1. If someone dropped a table by accident you don't want to restore the whole OS with your database to restore one table. Hence it's best
that you have a database backup as a seperate entity possibly stored in a seperate folder.

2. Many databases run 24/7 and you use a hot/online backups. OS tools like "copy" or "cp" will not be able to backup database blocks
as they may be in use. Oracle will recommend "rman", in SQL-Server you create a "Management task" to backup your DB.

3. The backup tool know what your database is made up of, so no need to list the files, the backup tools will know which files to backup. OS will
not know, nor will a VM tool.

4. If you want to clone your database all you need to do is transfer just the DB backup file, not the whole OS to another location.

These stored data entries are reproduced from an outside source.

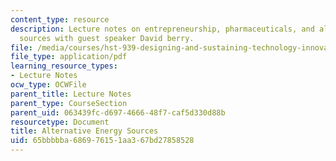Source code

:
 ```yaml
---
content_type: resource
description: Lecture notes on entrepreneurship, pharmaceuticals, and alternative energy
  sources with guest speaker David berry.
file: /media/courses/hst-939-designing-and-sustaining-technology-innovation-for-global-health-practice-spring-2008/65bbbbba686976151aa367bd27858528_lecture05.pdf
file_type: application/pdf
learning_resource_types:
- Lecture Notes
ocw_type: OCWFile
parent_title: Lecture Notes
parent_type: CourseSection
parent_uid: 063439fc-d697-4666-48f7-caf5d330d88b
resourcetype: Document
title: Alternative Energy Sources
uid: 65bbbbba-6869-7615-1aa3-67bd27858528
---
```

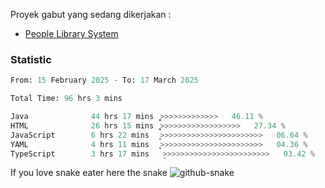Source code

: Proyek gabut yang sedang dikerjakan :
  - [People Library System](https://github.com/putra4648/people-library-system)
<!--  - [Budget Explorer System](https://gitlab.com/gabut1015701/budget-explorer) -->

### Statistic
<!--START_SECTION:waka-->

```python
From: 15 February 2025 - To: 17 March 2025

Total Time: 96 hrs 3 mins

Java              44 hrs 17 mins  ͎͎͎͎͎͎͎͎͎͎͎̦>>>>>>>>>>>>>   46.11 %
HTML              26 hrs 15 mins  ͎͎͎͎͎͎̞>>>>>>>>>>>>>>>>>>   27.34 %
JavaScript        6 hrs 22 mins   ͎̝>>>>>>>>>>>>>>>>>>>>>>>   06.64 %
YAML              4 hrs 11 mins   ͎͙>>>>>>>>>>>>>>>>>>>>>>>   04.36 %
TypeScript        3 hrs 17 mins   ̞>>>>>>>>>>>>>>>>>>>>>>>>   03.42 %
```

<!--END_SECTION:waka-->

If you love snake eater here the snake 
<picture>
  <source media="(prefers-color-scheme: dark)" srcset="https://github.com/pradana4648/pradana4648/blob/c0566a83ca6ea5f2e46bab00e717c4c82b4b5c4c/github-contribution-grid-snake-dark.svg" />
  <source media="(prefers-color-scheme: light)" srcset="https://github.com/pradana4648/pradana4648/blob/c0566a83ca6ea5f2e46bab00e717c4c82b4b5c4c/github-contribution-grid-snake.svg" />
  <img alt="github-snake" src="https://github.com/pradana4648/pradana4648/blob/c0566a83ca6ea5f2e46bab00e717c4c82b4b5c4c/github-contribution-grid-snake.svg" />
</picture>

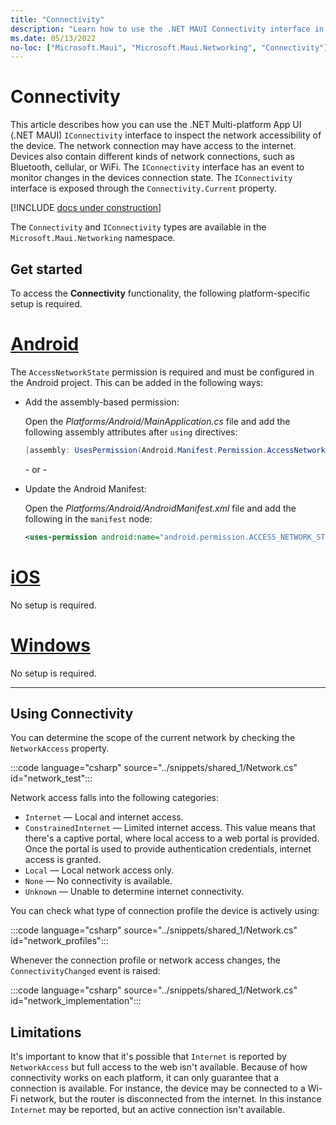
 ```yaml
---
title: "Connectivity"
description: "Learn how to use the .NET MAUI Connectivity interface in the Microsoft.Maui.Networking namespace. With this interface, you can determine if you can communicate with the internet and which network devices are connected"
ms.date: 05/13/2022
no-loc: ["Microsoft.Maui", "Microsoft.Maui.Networking", "Connectivity"]
---
```


# Connectivity

This article describes how you can use the .NET Multi-platform App UI (.NET MAUI) `IConnectivity` interface to inspect the network accessibility of the device. The network connection may have access to the internet. Devices also contain different kinds of network connections, such as Bluetooth, cellular, or WiFi. The `IConnectivity` interface has an event to monitor changes in the devices connection state. The `IConnectivity` interface is exposed through the `Connectivity.Current` property.

[!INCLUDE [docs under construction](~/includes/preview-note.md)]

The `Connectivity` and `IConnectivity` types are available in the `Microsoft.Maui.Networking` namespace.

## Get started

To access the **Connectivity** functionality, the following platform-specific setup is required.

<!-- markdownlint-disable MD025 -->
# [Android](#tab/android)

The `AccessNetworkState` permission is required and must be configured in the Android project. This can be added in the following ways:

- Add the assembly-based permission:

  Open the _Platforms/Android/MainApplication.cs_ file and add the following assembly attributes after `using` directives:
  
  ```csharp
  [assembly: UsesPermission(Android.Manifest.Permission.AccessNetworkState)]
  ```

  \- or -

- Update the Android Manifest:

  Open the _Platforms/Android/AndroidManifest.xml_ file and add the following in the `manifest` node:
  
  ```xml
  <uses-permission android:name="android.permission.ACCESS_NETWORK_STATE" />
  ```

<!-- NOT SUPPORTED
  \- or -

- Right-click on the Android project and open the project's properties. Under _Android Manifest_ find the **Required permissions:** area and check the **Access Network State** permission. This will automatically update the _AndroidManifest.xml_ file.
-->

# [iOS](#tab/ios)

No setup is required.

# [Windows](#tab/windows)

No setup is required.

-----
<!-- markdownlint-enable MD025 -->

## Using Connectivity

You can determine the scope of the current network by checking the `NetworkAccess` property.

:::code language="csharp" source="../snippets/shared_1/Network.cs" id="network_test":::

Network access falls into the following categories:

- `Internet` &mdash; Local and internet access.
- `ConstrainedInternet` &mdash; Limited internet access. This value means that there's a captive portal, where local access to a web portal is provided. Once the portal is used to provide authentication credentials, internet access is granted.
- `Local` &mdash; Local network access only.
- `None` &mdash; No connectivity is available.
- `Unknown` &mdash; Unable to determine internet connectivity.

You can check what type of connection profile the device is actively using:

:::code language="csharp" source="../snippets/shared_1/Network.cs" id="network_profiles":::

Whenever the connection profile or network access changes, the `ConnectivityChanged` event is raised:

:::code language="csharp" source="../snippets/shared_1/Network.cs" id="network_implementation":::

## Limitations

It's important to know that it's possible that `Internet` is reported by `NetworkAccess` but full access to the web isn't available. Because of how connectivity works on each platform, it can only guarantee that a connection is available. For instance, the device may be connected to a Wi-Fi network, but the router is disconnected from the internet. In this instance `Internet` may be reported, but an active connection isn't available.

5. You can backup your database as part of the OS, but you must be sure that your backup tool can read open DB files. VM tools seem to know
a lot, but you run a risk that if VM backs up your DB files incorrectly your DB restored will be corrupt. Hence it's a good practice to have
your DB backed up on a seperate filesystem/partition or media like disk or tape.

6. OS systems will not be able to detect DB block corruption. Don't know about Progress, but many DB backup tools can do that.
I use Oracle's dump or something called "dbverify" to scan DB files for corruption.

7. Your system is made up of not only DB's, but also programs, system accounts, tons of flat files, etc. You don't always want to restore all of that.

Drawbacks? Depends on the sizes of your databases and the amount of downtime you can have to restore your system.
Overall it's better to have more than 1 backup strategy. Backing up the OS that
has already a DB backup included is not a bad option, many DB backup systems can use compression.
Restoring one 10GB database will be quicker than restoring the whole OS.